**EXERCISE BRIEF:** Copy out each line of the data holding "documents".

**EXERCISE MATERIAL:**
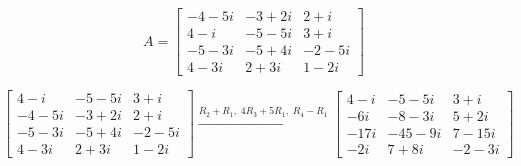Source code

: \documentclass{article}
\begin{document}







\[
A =
\begin{bmatrix}
-4-5i & -3+2i & 2+i\\
4-i & -5-5i & 3+i\\
-5-3i & -5+4i & -2-5i\\
4-3i & 2+3i & 1-2i
\end{bmatrix}
\]

\[
\begin{bmatrix}
4-i & -5-5i & 3+i\\
-4-5i & -3+2i & 2+i\\
-5-3i & -5+4i & -2-5i\\
4-3i & 2+3i & 1-2i
\end{bmatrix}
\xrightarrow{R_2+R_1,\; 4R_3+5R_1,\; R_4-R_1}
\begin{bmatrix}
4-i & -5-5i & 3+i\\
-6i & -8-3i & 5+2i\\
-17i & -45-9i & 7-15i\\
-2i & 7+8i & -2-3i
\end{bmatrix}
\]
\end{document}
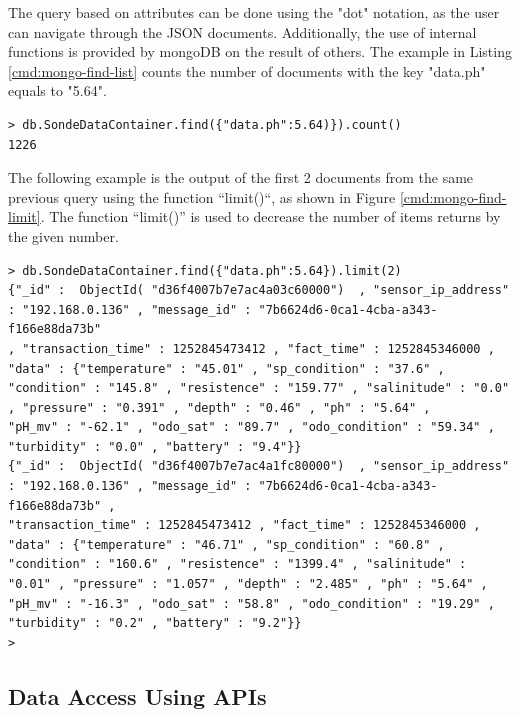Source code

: The query based on attributes can be done using the "dot" notation, as the user
can navigate through the JSON documents. Additionally, the use of internal
functions is provided by mongoDB on the result of others. The example in
Listing \ref{cmd:mongo-find-list} counts the number of documents with the key
"data.ph" equals to "5.64".

\lstset{label=cmd:mongo-find-list,caption=Execution of mongo client}
\begin{lstlisting}
> db.SondeDataContainer.find({"data.ph":5.64)}).count()
1226
\end{lstlisting}

The following example is the output of the first 2 documents from the same
previous query using the function ``limit()``, as shown in Figure
\ref{cmd:mongo-find-limit}. The function ``limit()'' is used to decrease the
number of items returns by the given number.

\lstset{label=cmd:mongo-find-limit,caption=Query Element with specific
projection limiting the result set size}
\begin{lstlisting}
> db.SondeDataContainer.find({"data.ph":5.64}).limit(2)
{"_id" :  ObjectId( "d36f4007b7e7ac4a03c60000")  , "sensor_ip_address" : "192.168.0.136" , "message_id" : "7b6624d6-0ca1-4cba-a343-f166e88da73b"
, "transaction_time" : 1252845473412 , "fact_time" : 1252845346000 , "data" : {"temperature" : "45.01" , "sp_condition" : "37.6" ,
"condition" : "145.8" , "resistence" : "159.77" , "salinitude" : "0.0" , "pressure" : "0.391" , "depth" : "0.46" , "ph" : "5.64" ,
"pH_mv" : "-62.1" , "odo_sat" : "89.7" , "odo_condition" : "59.34" , "turbidity" : "0.0" , "battery" : "9.4"}}
{"_id" :  ObjectId( "d36f4007b7e7ac4a1fc80000")  , "sensor_ip_address" : "192.168.0.136" , "message_id" : "7b6624d6-0ca1-4cba-a343-f166e88da73b" ,
"transaction_time" : 1252845473412 , "fact_time" : 1252845346000 , "data" : {"temperature" : "46.71" , "sp_condition" : "60.8" ,
"condition" : "160.6" , "resistence" : "1399.4" , "salinitude" : "0.01" , "pressure" : "1.057" , "depth" : "2.485" , "ph" : "5.64" ,
"pH_mv" : "-16.3" , "odo_sat" : "58.8" , "odo_condition" : "19.29" , "turbidity" : "0.2" , "battery" : "9.2"}}
>
\end{lstlisting}

\subsection{Data Access Using APIs}
\label{sec:dsp-mongodb-rest-ws}

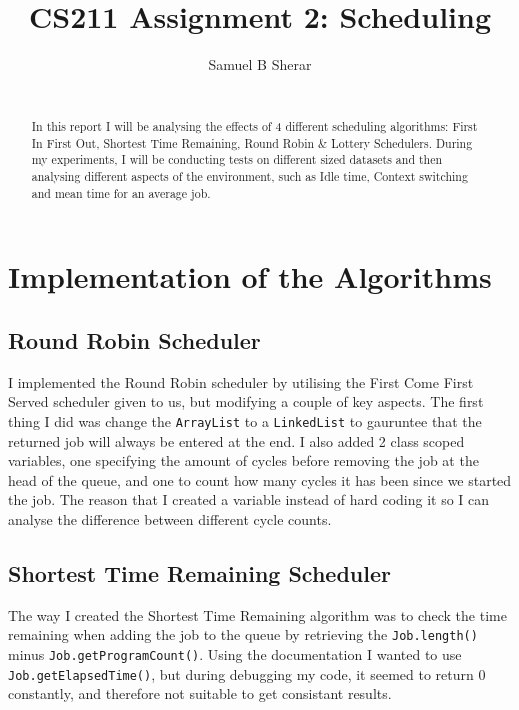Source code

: \documentclass{acm_proc_article-sp}
\begin{document}
\title{CS211 Assignment 2: Scheduling}
\author{
  \alignauthor 
  Samuel B Sherar\\
  \
}
\maketitle

\begin{abstract}
In this report I will be analysing the effects of 4 different scheduling algorithms: First In First Out, Shortest Time Remaining, Round Robin \& Lottery Schedulers. During my experiments, I will be conducting tests on different sized datasets and then analysing different aspects of the environment, such as Idle time, Context switching and mean time for an average job.

\end{abstract}
\newpage

\section{Implementation of the Algorithms}
\subsection{Round Robin Scheduler}

I implemented the Round Robin scheduler by utilising the First Come First Served scheduler given to us, but modifying a couple of key aspects. The first thing I did was change the \texttt{ArrayList} to a \texttt{LinkedList} to gauruntee that the returned job will always be entered at the end. I also added 2 class scoped variables, one specifying the amount of cycles before removing the job at the head of the queue, and one to count how many cycles it has been since we started the job. The reason that I created a variable instead of hard coding it so I can analyse the difference between different cycle counts.

\subsection{Shortest Time Remaining Scheduler}

The way I created the Shortest Time Remaining algorithm was to check the time remaining when adding the job to the queue by retrieving the \texttt{Job.length()} minus \texttt{Job.get\-ProgramCount()}. Using the documentation I wanted to use \texttt{Job.getElapsedTime()}, but during debugging my code, it seemed to return 0 constantly, and therefore not suitable to get consistant results.
\end{document}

**THE ANSWER:**
can navigate through the JSON documents. Additionally, the use of internal
Listing \ref{cmd:mongo-find-list} counts the number of documents with the key
The following example is the output of the first 2 documents from the same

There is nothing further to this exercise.